WHAT THE TASK REQUIRES
What are the lines, word for word, from the line with "werkzeug.utils import secure_filename" up to and including the line with "for the for loop in updatePositions" in the records below? Omit the pictures.

MATERIAL FOR THIS TASK
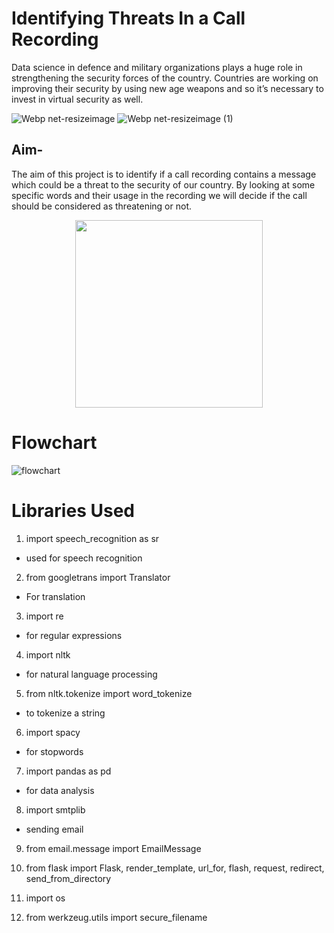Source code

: # **Identifying Threats In a Call Recording**
<p>Data science in defence and military organizations plays a huge role in strengthening the security forces of the country. Countries are working on improving their security by using new age weapons and so it’s necessary to invest in virtual security as well. 
  </p>
  
    
 ![Webp net-resizeimage](https://user-images.githubusercontent.com/62648110/93492070-07050900-f928-11ea-9a05-c056064cb731.jpg)    ![Webp net-resizeimage (1)](https://user-images.githubusercontent.com/62648110/93492593-9ad6d500-f928-11ea-84b9-bb728f3e0e39.jpg)
 
## Aim-
<p>The aim of this project is to identify if a call recording contains a message which could be a threat to the security of our country. By looking at some specific words and their usage in the recording we will decide if the call should be considered as threatening or not. 
  </p>
  <p align="center">
  <img src="https://thumbor.forbes.com/thumbor/960x0/https%3A%2F%2Fblogs-images.forbes.com%2Fcognitiveworld%2Ffiles%2F2018%2F08%2F4-ways-the-global-defense-forces-are-using-AI.jpg" width="300" height="300" /></p>

# Flowchart


![flowchart](https://user-images.githubusercontent.com/62648110/93494666-e8ecd800-f92a-11ea-8f2d-8b44a7338853.png)

# Libraries Used

1. import speech_recognition as sr           
-	used for speech recognition

2. from googletrans import Translator        
-	For translation

3. import re             
-	for regular expressions 

4. import nltk                               
-	for natural language processing

5. from nltk.tokenize import word_tokenize   
-	 to tokenize a string 

6. import spacy                             
-	 for stopwords

7. import pandas as pd        
-	for data analysis

8. import smtplib   
-	sending email

9. from email.message import EmailMessage

10.	from flask import Flask, render_template, url_for, flash, request, redirect, send_from_directory

11. import os

12.	from werkzeug.utils import secure_filename
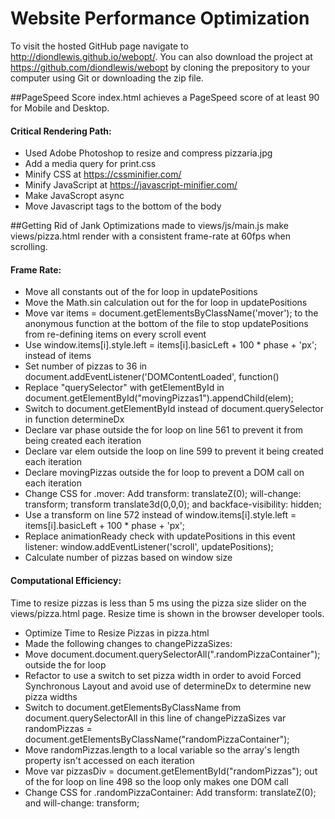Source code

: # Website Performance Optimization

To visit the hosted GitHub page navigate to http://diondlewis.github.io/webopt/. You can also download the project at https://github.com/diondlewis/webopt by cloning the prepository to your computer using Git or downloading the zip file.



##PageSpeed Score
index.html achieves a PageSpeed score of at least 90 for Mobile and Desktop.

#### Critical Rendering Path:

* Used Adobe Photoshop to resize and compress pizzaria.jpg
* Add a media query for print.css
* Minify CSS at https://cssminifier.com/
* Minify JavaScript at https://javascript-minifier.com/
* Make JavaScropt async
* Move Javascript tags to the bottom of the body

##Getting Rid of Jank
Optimizations made to views/js/main.js make views/pizza.html render with a consistent frame-rate at 60fps when scrolling.

#### Frame Rate:

* Move all constants out of the for loop in updatePositions
* Move the Math.sin calculation out for the for loop in updatePositions
* Move var items = document.getElementsByClassName('mover'); to the anonymous function at the bottom of the file to stop updatePositions from re-defining items on every scroll event
* Use window.items[i].style.left = items[i].basicLeft + 100 * phase + 'px'; instead of items
* Set number of pizzas to 36 in document.addEventListener('DOMContentLoaded', function()
* Replace "querySelector" with getElementById in document.getElementById("movingPizzas1").appendChild(elem);
* Switch to document.getElementById instead of document.querySelector in function determineDx
* Declare var phase outside the for loop on line 561 to prevent it from being created each iteration
* Declare var elem outside the loop on line 599 to prevent it being created each iteration
* Declare movingPizzas outside the for loop to prevent a DOM call on each iteration
* Change CSS for .mover: Add transform: translateZ(0); will-change: transform; transform translate3d(0,0,0); and backface-visibility: hidden;
* Use a transform on line 572 instead of window.items[i].style.left = items[i].basicLeft + 100 * phase + 'px';
* Replace animationReady check with updatePositions in this event listener: window.addEventListener('scroll', updatePositions);
* Calculate number of pizzas based on window size

#### Computational Efficiency:
Time to resize pizzas is less than 5 ms using the pizza size slider on the views/pizza.html page. Resize time is shown in the browser developer tools.

* Optimize Time to Resize Pizzas in pizza.html
* Made the following changes to changePizzaSizes:
* Move document.document.querySelectorAll(".randomPizzaContainer"); outside the for loop
* Refactor to use a switch to set pizza width in order to avoid Forced Synchronous Layout and avoid use of determineDx to determine new pizza widths
* Switch to document.getElementsByClassName from document.querySelectorAll in this line of changePizzaSizes
var randomPizzas = document.getElementsByClassName("randomPizzaContainer");
* Move randomPizzas.length to a local variable so the array's length property isn't accessed on each iteration
* Move var pizzasDiv = document.getElementById("randomPizzas"); out of the for loop on line 498 so the loop only makes one DOM call
* Change CSS for .randomPizzaContainer: Add transform: translateZ(0); and will-change: transform;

ANSWER SPACE
12.	from werkzeug.utils import secure_filename
Source code

: # Website Performance Optimization

To visit the hosted GitHub page navigate to http://diondlewis.github.io/webopt/. You can also download the project at https://github.com/diondlewis/webopt by cloning the prepository to your computer using Git or downloading the zip file.



##PageSpeed Score
index.html achieves a PageSpeed score of at least 90 for Mobile and Desktop.

#### Critical Rendering Path:

* Used Adobe Photoshop to resize and compress pizzaria.jpg
* Add a media query for print.css
* Minify CSS at https://cssminifier.com/
* Minify JavaScript at https://javascript-minifier.com/
* Make JavaScropt async
* Move Javascript tags to the bottom of the body

##Getting Rid of Jank
Optimizations made to views/js/main.js make views/pizza.html render with a consistent frame-rate at 60fps when scrolling.

#### Frame Rate:

* Move all constants out of the for loop in updatePositions
* Move the Math.sin calculation out for the for loop in updatePositions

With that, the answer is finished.